--- WORK TASK ---
Using the data below, work out how many lines contain the word "localhost", then state that number without comment.

*** Begin section ***

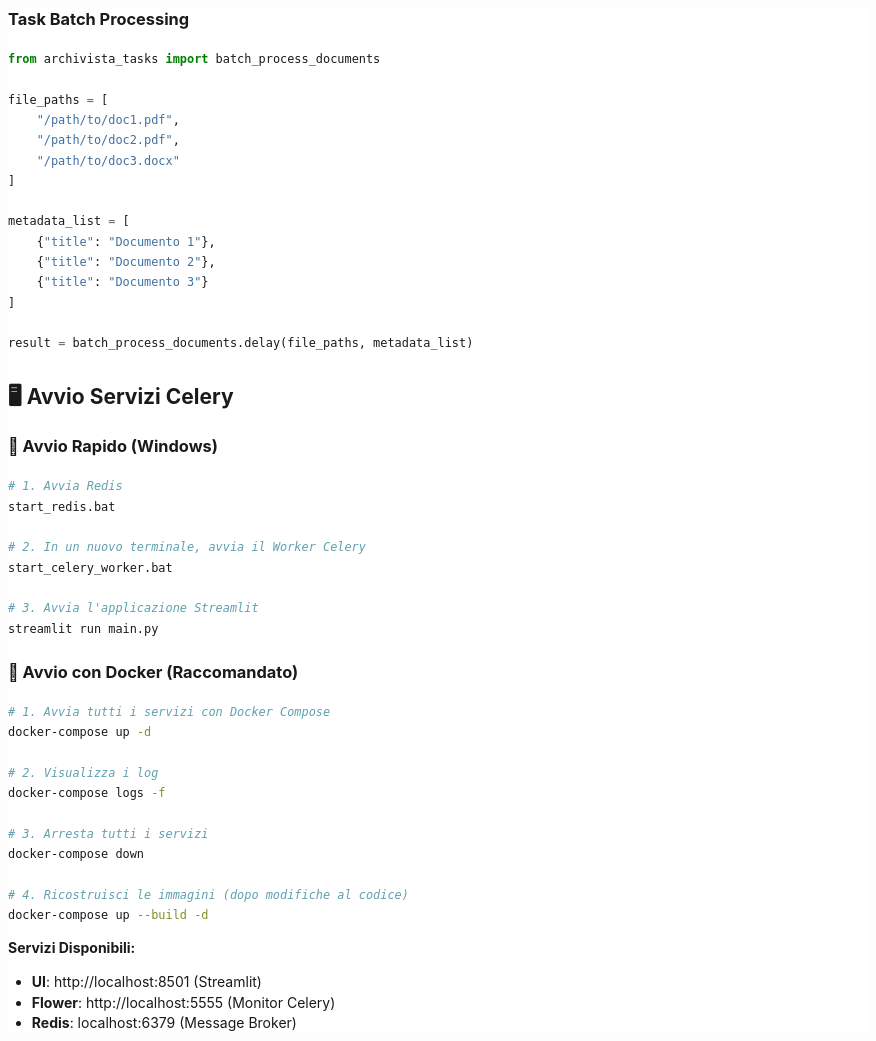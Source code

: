 ### Task Batch Processing
```python
from archivista_tasks import batch_process_documents

file_paths = [
    "/path/to/doc1.pdf",
    "/path/to/doc2.pdf",
    "/path/to/doc3.docx"
]

metadata_list = [
    {"title": "Documento 1"},
    {"title": "Documento 2"},
    {"title": "Documento 3"}
]

result = batch_process_documents.delay(file_paths, metadata_list)
```

## 🖥️ Avvio Servizi Celery

### 🚀 Avvio Rapido (Windows)

```bash
# 1. Avvia Redis
start_redis.bat

# 2. In un nuovo terminale, avvia il Worker Celery
start_celery_worker.bat

# 3. Avvia l'applicazione Streamlit
streamlit run main.py
```

### 🐳 Avvio con Docker (Raccomandato)

```bash
# 1. Avvia tutti i servizi con Docker Compose
docker-compose up -d

# 2. Visualizza i log
docker-compose logs -f

# 3. Arresta tutti i servizi
docker-compose down

# 4. Ricostruisci le immagini (dopo modifiche al codice)
docker-compose up --build -d
```

**Servizi Disponibili:**
- **UI**: http://localhost:8501 (Streamlit)
- **Flower**: http://localhost:5555 (Monitor Celery)
- **Redis**: localhost:6379 (Message Broker)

*** End section ***

--- EXPECTED ANSWER ---
3